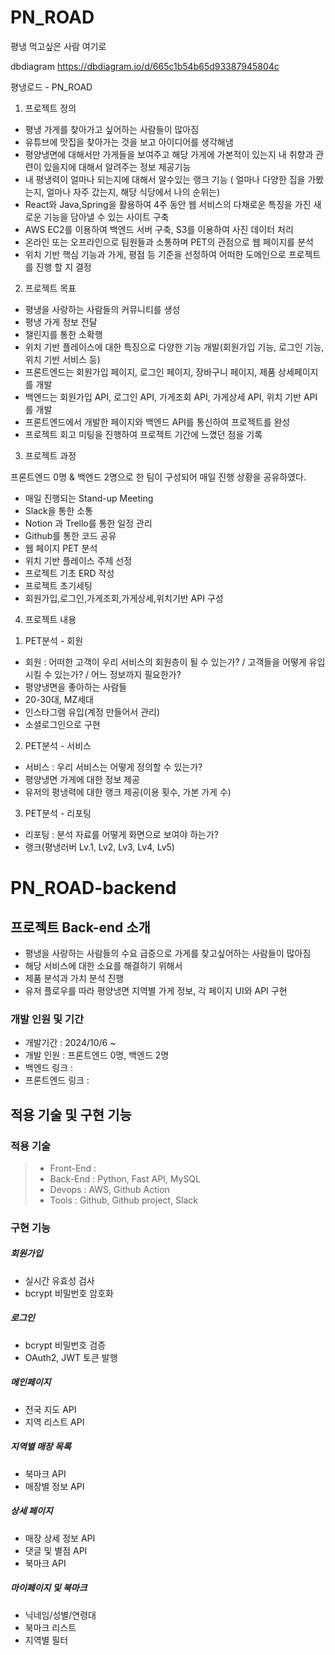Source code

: # PN_ROAD

평냉 먹고싶은 사람 여기로

dbdiagram
https://dbdiagram.io/d/665c1b54b65d93387945804c

평냉로드 - PN_ROAD

1. 프로젝트 정의

- 평냉 가게를 찾아가고 싶어하는 사람들이 많아짐
- 유튜브에 맛집을 찾아가는 것을 보고 아이디어를 생각해냄
- 평양냉면에 대해서만 가게들을 보여주고 해당 가게에 가본적이 있는지 내 취향과 관련이 있을지에 대해서 알려주는 정보 제공기능
- 내 평냉력이 얼마나 되는지에 대해서 알수있는 랭크 기능 ( 얼마나 다양한 집을 가봤는지, 얼마나 자주 갔는지, 해당 식당에서 나의 순위는)
- React와 Java,Spring을 활용하여 4주 동안 웹 서비스의 다채로운 특징을 가진 새로운 기능을 담아낼 수 있는 사이트 구축
- AWS EC2를 이용하여 백엔드 서버 구축, S3를 이용하여 사진 데이터 처리
- 온라인 또는 오프라인으로 팀원들과 소통하며 PET의 관점으로 웹 페이지를 분석
- 위치 기반 핵심 기능과 가게, 평점 등 기준을 선정하여 어떠한 도메인으로 프로젝트를 진행 할 지 결정

2. 프로젝트 목표

- 평냉을 사랑하는 사람들의 커뮤니티를 생성
- 평냉 가게 정보 전달
- 챌린지를 통한 소확행
- 위치 기반 플레이스에 대한 특징으로 다양한 기능 개발(회원가입 기능, 로그인 기능, 위치 기반 서비스 등)
- 프론트엔드는 회원가입 페이지, 로그인 페이지, 장바구니 페이지, 제품 상세페이지를 개발
- 백엔드는 회원가입 API, 로그인 API, 가게조회 API, 가게상세 API, 위치 기반 API 를 개발
- 프론트엔드에서 개발한 페이지와 백엔드 API를 통신하여 프로젝트를 완성
- 프로젝트 회고 미팅을 진행하여 프로젝트 기간에 느꼈던 점을 기록

3. 프로젝트 과정

프론트엔드 0명 & 백엔드 2명으로 한 팀이 구성되어 매일 진행 상황을 공유하였다.

- 매일 진행되는 Stand-up Meeting
- Slack을 통한 소통
- Notion 과 Trello를 통한 일정 관리
- Github를 통한 코드 공유
- 웹 페이지 PET 분석
- 위치 기반 플레이스 주제 선정
- 프로젝트 기초 ERD 작성
- 프로젝트 초기세팅
- 회원가입,로그인,가게조회,가게상세,위치기반 API 구성

4. 프로젝트 내용

1) PET분석 - 회원

- 회원 : 어떠한 고객이 우리 서비스의 회원층이 될 수 있는가? / 고객들을 어떻게 유입시킬 수 있는가? / 어느 정보까지 필요한가?
- 평양냉면을 좋아하는 사람들
- 20-30대, MZ세대
- 인스타그램 유입(계정 만들어서 관리)
- 소셜로그인으로 구현

2. PET분석 - 서비스

- 서비스 : 우리 서비스는 어떻게 정의할 수 있는가?
- 평양냉면 가게에 대한 정보 제공
- 유저의 평냉력에 대한 랭크 제공(이용 횟수, 가본 가게 수)

3. PET분석 - 리포팅

- 리포팅 : 분석 자료를 어떻게 화면으로 보여야 하는가?
- 랭크(평냉러버 Lv.1, Lv2, Lv3, Lv4, Lv5)

# PN_ROAD-backend

## 프로젝트 Back-end 소개

- 평냉을 사랑하는 사람들의 수요 급증으로 가게를 찾고싶어하는 사람들이 많아짐
- 해당 서비스에 대한 소요를 해결하기 위해서
- 제품 분석과 가치 분석 진행
- 유저 플로우를 따라 평양냉면 지역별 가게 정보, 각 페이지 UI와 API 구현

### 개발 인원 및 기간

- 개발기간 : 2024/10/6 ~
- 개발 인원 : 프론트엔드 0명, 백엔드 2명
- 백엔드 링크 :
- 프론트엔드 링크 :

## 적용 기술 및 구현 기능

### 적용 기술

> - Front-End :
> - Back-End : Python, Fast API, MySQL
> - Devops : AWS, Github Action
> - Tools : Github, Github project, Slack

### 구현 기능

##### 회원가입

- 실시간 유효성 검사
- bcrypt 비밀번호 암호화

##### 로그인

- bcrypt 비밀번호 검증
- OAuth2, JWT 토큰 발행

##### 메인페이지

- 전국 지도 API
- 지역 리스트 API

##### 지역별 매장 목록

- 북마크 API
- 매장별 정보 API

##### 상세 페이지

- 매장 상세 정보 API
- 댓글 및 별점 API
- 북마크 API

##### 마이페이지 및 북마크

- 닉네임/성별/연령대
- 북마크 리스트
- 지역별 필터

▬▬▬▬▬▬▬▬▬▬

_Your assignment:_ Reproduce every record in full. Leave out the images.

_Answer section:_
Source code

: # PN_ROAD

평냉 먹고싶은 사람 여기로

dbdiagram
https://dbdiagram.io/d/665c1b54b65d93387945804c

평냉로드 - PN_ROAD

1. 프로젝트 정의

- 평냉 가게를 찾아가고 싶어하는 사람들이 많아짐
- 유튜브에 맛집을 찾아가는 것을 보고 아이디어를 생각해냄
- 평양냉면에 대해서만 가게들을 보여주고 해당 가게에 가본적이 있는지 내 취향과 관련이 있을지에 대해서 알려주는 정보 제공기능
- 내 평냉력이 얼마나 되는지에 대해서 알수있는 랭크 기능 ( 얼마나 다양한 집을 가봤는지, 얼마나 자주 갔는지, 해당 식당에서 나의 순위는)
- React와 Java,Spring을 활용하여 4주 동안 웹 서비스의 다채로운 특징을 가진 새로운 기능을 담아낼 수 있는 사이트 구축
- AWS EC2를 이용하여 백엔드 서버 구축, S3를 이용하여 사진 데이터 처리
- 온라인 또는 오프라인으로 팀원들과 소통하며 PET의 관점으로 웹 페이지를 분석
- 위치 기반 핵심 기능과 가게, 평점 등 기준을 선정하여 어떠한 도메인으로 프로젝트를 진행 할 지 결정

2. 프로젝트 목표

- 평냉을 사랑하는 사람들의 커뮤니티를 생성
- 평냉 가게 정보 전달
- 챌린지를 통한 소확행
- 위치 기반 플레이스에 대한 특징으로 다양한 기능 개발(회원가입 기능, 로그인 기능, 위치 기반 서비스 등)
- 프론트엔드는 회원가입 페이지, 로그인 페이지, 장바구니 페이지, 제품 상세페이지를 개발
- 백엔드는 회원가입 API, 로그인 API, 가게조회 API, 가게상세 API, 위치 기반 API 를 개발
- 프론트엔드에서 개발한 페이지와 백엔드 API를 통신하여 프로젝트를 완성
- 프로젝트 회고 미팅을 진행하여 프로젝트 기간에 느꼈던 점을 기록

3. 프로젝트 과정

프론트엔드 0명 & 백엔드 2명으로 한 팀이 구성되어 매일 진행 상황을 공유하였다.

- 매일 진행되는 Stand-up Meeting
- Slack을 통한 소통
- Notion 과 Trello를 통한 일정 관리
- Github를 통한 코드 공유
- 웹 페이지 PET 분석
- 위치 기반 플레이스 주제 선정
- 프로젝트 기초 ERD 작성
- 프로젝트 초기세팅
- 회원가입,로그인,가게조회,가게상세,위치기반 API 구성

4. 프로젝트 내용

1) PET분석 - 회원

- 회원 : 어떠한 고객이 우리 서비스의 회원층이 될 수 있는가? / 고객들을 어떻게 유입시킬 수 있는가? / 어느 정보까지 필요한가?
- 평양냉면을 좋아하는 사람들
- 20-30대, MZ세대
- 인스타그램 유입(계정 만들어서 관리)
- 소셜로그인으로 구현

2. PET분석 - 서비스

- 서비스 : 우리 서비스는 어떻게 정의할 수 있는가?
- 평양냉면 가게에 대한 정보 제공
- 유저의 평냉력에 대한 랭크 제공(이용 횟수, 가본 가게 수)

3. PET분석 - 리포팅

- 리포팅 : 분석 자료를 어떻게 화면으로 보여야 하는가?
- 랭크(평냉러버 Lv.1, Lv2, Lv3, Lv4, Lv5)

# PN_ROAD-backend

## 프로젝트 Back-end 소개

- 평냉을 사랑하는 사람들의 수요 급증으로 가게를 찾고싶어하는 사람들이 많아짐
- 해당 서비스에 대한 소요를 해결하기 위해서
- 제품 분석과 가치 분석 진행
- 유저 플로우를 따라 평양냉면 지역별 가게 정보, 각 페이지 UI와 API 구현

### 개발 인원 및 기간

- 개발기간 : 2024/10/6 ~
- 개발 인원 : 프론트엔드 0명, 백엔드 2명
- 백엔드 링크 :
- 프론트엔드 링크 :

## 적용 기술 및 구현 기능

### 적용 기술

> - Front-End :
> - Back-End : Python, Fast API, MySQL
> - Devops : AWS, Github Action
> - Tools : Github, Github project, Slack

### 구현 기능

##### 회원가입

- 실시간 유효성 검사
- bcrypt 비밀번호 암호화

##### 로그인

- bcrypt 비밀번호 검증
- OAuth2, JWT 토큰 발행

##### 메인페이지

- 전국 지도 API
- 지역 리스트 API

##### 지역별 매장 목록

- 북마크 API
- 매장별 정보 API

##### 상세 페이지

- 매장 상세 정보 API
- 댓글 및 별점 API
- 북마크 API

##### 마이페이지 및 북마크

- 닉네임/성별/연령대
- 북마크 리스트
- 지역별 필터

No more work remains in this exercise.